** Data section **
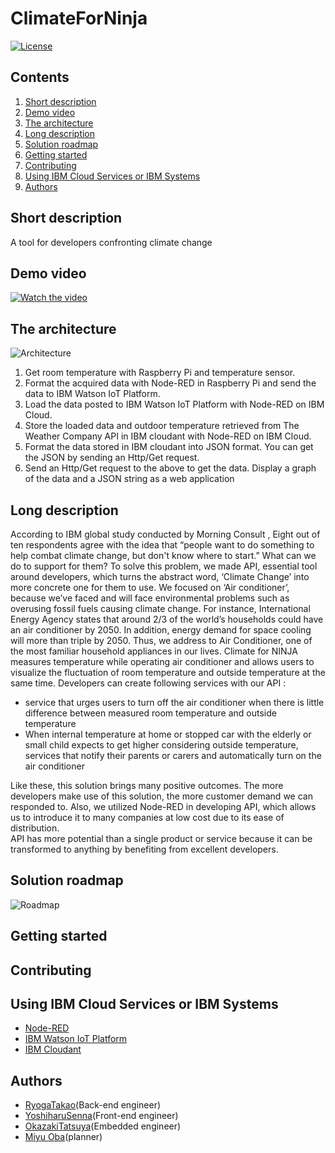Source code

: # ClimateForNinja
[![License](https://img.shields.io/badge/License-Apache2-blue.svg)](https://www.apache.org/licenses/LICENSE-2.0)


## Contents

1. [Short description](#short-description)
1. [Demo video](#demo-video)
1. [The architecture](#the-architecture)
1. [Long description](#long-description)
1. [Solution roadmap](#solution-roadmap)
1. [Getting started](#getting-started)
1. [Contributing](#contributing)
1. [Using IBM Cloud Services or IBM Systems](#using-ibm-cloud-service-or-ibm-systems)
1. [Authors](#authors)


## Short description

A tool for developers confronting climate change


## Demo video
[![Watch the video](https://github.com/RyogaTakao/ClimateForNinja/blob/master/fig/Video_Image.png)](https://youtu.be/CShJTAtQW3c)


## The architecture
![Architecture](https://github.com/RyogaTakao/ClimateForNinja/blob/master/fig/Architecture.png)

1. Get room temperature with Raspberry Pi and temperature sensor.
1. Format the acquired data with Node-RED in Raspberry Pi and send the data to IBM Watson IoT Platform.
1. Load the data posted to IBM Watson IoT Platform with Node-RED on IBM Cloud.
1. Store the loaded data and outdoor temperature retrieved from The Weather Company API in IBM cloudant with Node-RED on IBM Cloud.
1. Format the data stored in IBM cloudant into JSON format.
You can get the JSON by sending an Http/Get request.
1. Send an Http/Get request to the above to get the data.
Display a graph of the data and a JSON string as a web application


## Long description

According to IBM global study conducted by Morning Consult , Eight out of  ten respondents agree with the idea that “people want to do something to help combat climate change, but don't know where to start.”
What can we do to support for them? To solve this problem, we made API, essential tool around developers, which turns the abstract word, ‘Climate Change’ into more concrete one for them to use.
We focused on  ‘Air conditioner’, because we’ve faced and will face environmental problems such as overusing fossil fuels causing climate change. For instance, International Energy Agency states that around 2/3 of the world’s households could have an air conditioner by 2050. In addition, energy demand for space cooling will more than triple by 2050. Thus, we address to Air Conditioner, one of the most familiar household appliances in our lives. 
Climate for NINJA measures temperature while operating air conditioner and allows users to visualize the fluctuation of room temperature and outside temperature at the same time.
Developers can create following services with our API :
- service that urges users to turn off the air conditioner when there is little difference between measured room temperature and outside temperature
- When internal temperature at home or stopped car with the elderly or small child expects to get higher considering outside temperature, services that notify their parents or carers and automatically turn on the air conditioner

Like these, this solution brings many positive outcomes. The more developers make use of this solution, the more customer demand we can responded to. Also, we utilized Node-RED in developing API, which allows us to introduce it to many companies at low cost due to its ease of distribution.  
API has more potential than a single product or service because it can be transformed to anything by benefiting from excellent developers.


## Solution roadmap
![Roadmap](https://github.com/RyogaTakao/ClimateForNinja/blob/master/fig/Roadmap.png)


## Getting started



## Contributing



## Using IBM Cloud Services or IBM Systems

- [Node-RED](https://nodered.org/)
- [IBM Watson IoT Platform](https://www.ibm.com/jp-ja/marketplace/internet-of-things-cloud)
- [IBM Cloudant](https://www.ibm.com/jp-ja/cloud/cloudant)


## Authors
- [RyogaTakao](https://github.com/RyogaTakao)(Back-end engineer)
- [YoshiharuSenna](https://github.com/YoshiharuSenna)(Front-end engineer)
- [OkazakiTatsuya](https://github.com/TatsuyaOkazaki324)(Embedded engineer)
- [Miyu Oba](https://github.com/mlieynua)(planner)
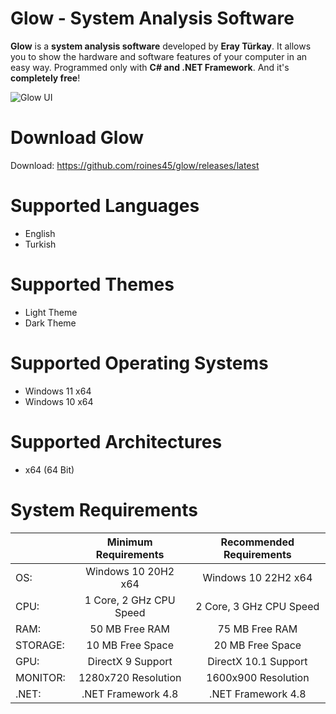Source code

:# Glow - System Analysis Software

**Glow** is a **system analysis software** developed by **Eray Türkay**. It allows you to show the hardware and software features of your computer in an easy way. Programmed only with **C# and .NET Framework**. And it's **completely free**!

![Glow UI](https://roines45.github.io/assets/images/glow_images/glow_ui.png)

# Download Glow

Download: https://github.com/roines45/glow/releases/latest

# Supported Languages

- English
- Turkish

# Supported Themes

- Light Theme
- Dark Theme

# Supported Operating Systems

- Windows 11 x64
- Windows 10 x64

# Supported Architectures

- x64 (64 Bit)

# System Requirements

|  | Minimum Requirements | Recommended Requirements |
|--|:--:|:--:|
| OS: | Windows 10 20H2 x64 | Windows 10 22H2 x64 |
| CPU: | 1 Core, 2 GHz CPU Speed | 2 Core, 3 GHz CPU Speed |
| RAM: | 50 MB Free RAM | 75 MB Free RAM |
| STORAGE: | 10 MB Free Space | 20 MB Free Space |
| GPU: | DirectX 9 Support | DirectX 10.1 Support |
| MONITOR: | 1280x720 Resolution | 1600x900 Resolution |
| .NET: | .NET Framework 4.8 | .NET Framework 4.8 |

** Task statement **
Output every entry word for word, but omit the pictures.

** Expected output **
Source code

: # ClimateForNinja
[![License](https://img.shields.io/badge/License-Apache2-blue.svg)](https://www.apache.org/licenses/LICENSE-2.0)


## Contents

1. [Short description](#short-description)
1. [Demo video](#demo-video)
1. [The architecture](#the-architecture)
1. [Long description](#long-description)
1. [Solution roadmap](#solution-roadmap)
1. [Getting started](#getting-started)
1. [Contributing](#contributing)
1. [Using IBM Cloud Services or IBM Systems](#using-ibm-cloud-service-or-ibm-systems)
1. [Authors](#authors)


## Short description

A tool for developers confronting climate change


## Demo video
[![Watch the video](https://github.com/RyogaTakao/ClimateForNinja/blob/master/fig/Video_Image.png)](https://youtu.be/CShJTAtQW3c)


## The architecture
![Architecture](https://github.com/RyogaTakao/ClimateForNinja/blob/master/fig/Architecture.png)

1. Get room temperature with Raspberry Pi and temperature sensor.
1. Format the acquired data with Node-RED in Raspberry Pi and send the data to IBM Watson IoT Platform.
1. Load the data posted to IBM Watson IoT Platform with Node-RED on IBM Cloud.
1. Store the loaded data and outdoor temperature retrieved from The Weather Company API in IBM cloudant with Node-RED on IBM Cloud.
1. Format the data stored in IBM cloudant into JSON format.
You can get the JSON by sending an Http/Get request.
1. Send an Http/Get request to the above to get the data.
Display a graph of the data and a JSON string as a web application


## Long description

According to IBM global study conducted by Morning Consult , Eight out of  ten respondents agree with the idea that “people want to do something to help combat climate change, but don't know where to start.”
What can we do to support for them? To solve this problem, we made API, essential tool around developers, which turns the abstract word, ‘Climate Change’ into more concrete one for them to use.
We focused on  ‘Air conditioner’, because we’ve faced and will face environmental problems such as overusing fossil fuels causing climate change. For instance, International Energy Agency states that around 2/3 of the world’s households could have an air conditioner by 2050. In addition, energy demand for space cooling will more than triple by 2050. Thus, we address to Air Conditioner, one of the most familiar household appliances in our lives. 
Climate for NINJA measures temperature while operating air conditioner and allows users to visualize the fluctuation of room temperature and outside temperature at the same time.
Developers can create following services with our API :
- service that urges users to turn off the air conditioner when there is little difference between measured room temperature and outside temperature
- When internal temperature at home or stopped car with the elderly or small child expects to get higher considering outside temperature, services that notify their parents or carers and automatically turn on the air conditioner

Like these, this solution brings many positive outcomes. The more developers make use of this solution, the more customer demand we can responded to. Also, we utilized Node-RED in developing API, which allows us to introduce it to many companies at low cost due to its ease of distribution.  
API has more potential than a single product or service because it can be transformed to anything by benefiting from excellent developers.


## Solution roadmap
![Roadmap](https://github.com/RyogaTakao/ClimateForNinja/blob/master/fig/Roadmap.png)


## Getting started



## Contributing



## Using IBM Cloud Services or IBM Systems

- [Node-RED](https://nodered.org/)
- [IBM Watson IoT Platform](https://www.ibm.com/jp-ja/marketplace/internet-of-things-cloud)
- [IBM Cloudant](https://www.ibm.com/jp-ja/cloud/cloudant)


## Authors
- [RyogaTakao](https://github.com/RyogaTakao)(Back-end engineer)
- [YoshiharuSenna](https://github.com/YoshiharuSenna)(Front-end engineer)
- [OkazakiTatsuya](https://github.com/TatsuyaOkazaki324)(Embedded engineer)
- [Miyu Oba](https://github.com/mlieynua)(planner)
Source code

:# Glow - System Analysis Software

**Glow** is a **system analysis software** developed by **Eray Türkay**. It allows you to show the hardware and software features of your computer in an easy way. Programmed only with **C# and .NET Framework**. And it's **completely free**!

![Glow UI](https://roines45.github.io/assets/images/glow_images/glow_ui.png)

# Download Glow

Download: https://github.com/roines45/glow/releases/latest

# Supported Languages

- English
- Turkish

# Supported Themes

- Light Theme
- Dark Theme

# Supported Operating Systems

- Windows 11 x64
- Windows 10 x64

# Supported Architectures

- x64 (64 Bit)

# System Requirements

|  | Minimum Requirements | Recommended Requirements |
|--|:--:|:--:|
| OS: | Windows 10 20H2 x64 | Windows 10 22H2 x64 |
| CPU: | 1 Core, 2 GHz CPU Speed | 2 Core, 3 GHz CPU Speed |
| RAM: | 50 MB Free RAM | 75 MB Free RAM |
| STORAGE: | 10 MB Free Space | 20 MB Free Space |
| GPU: | DirectX 9 Support | DirectX 10.1 Support |
| MONITOR: | 1280x720 Resolution | 1600x900 Resolution |
| .NET: | .NET Framework 4.8 | .NET Framework 4.8 |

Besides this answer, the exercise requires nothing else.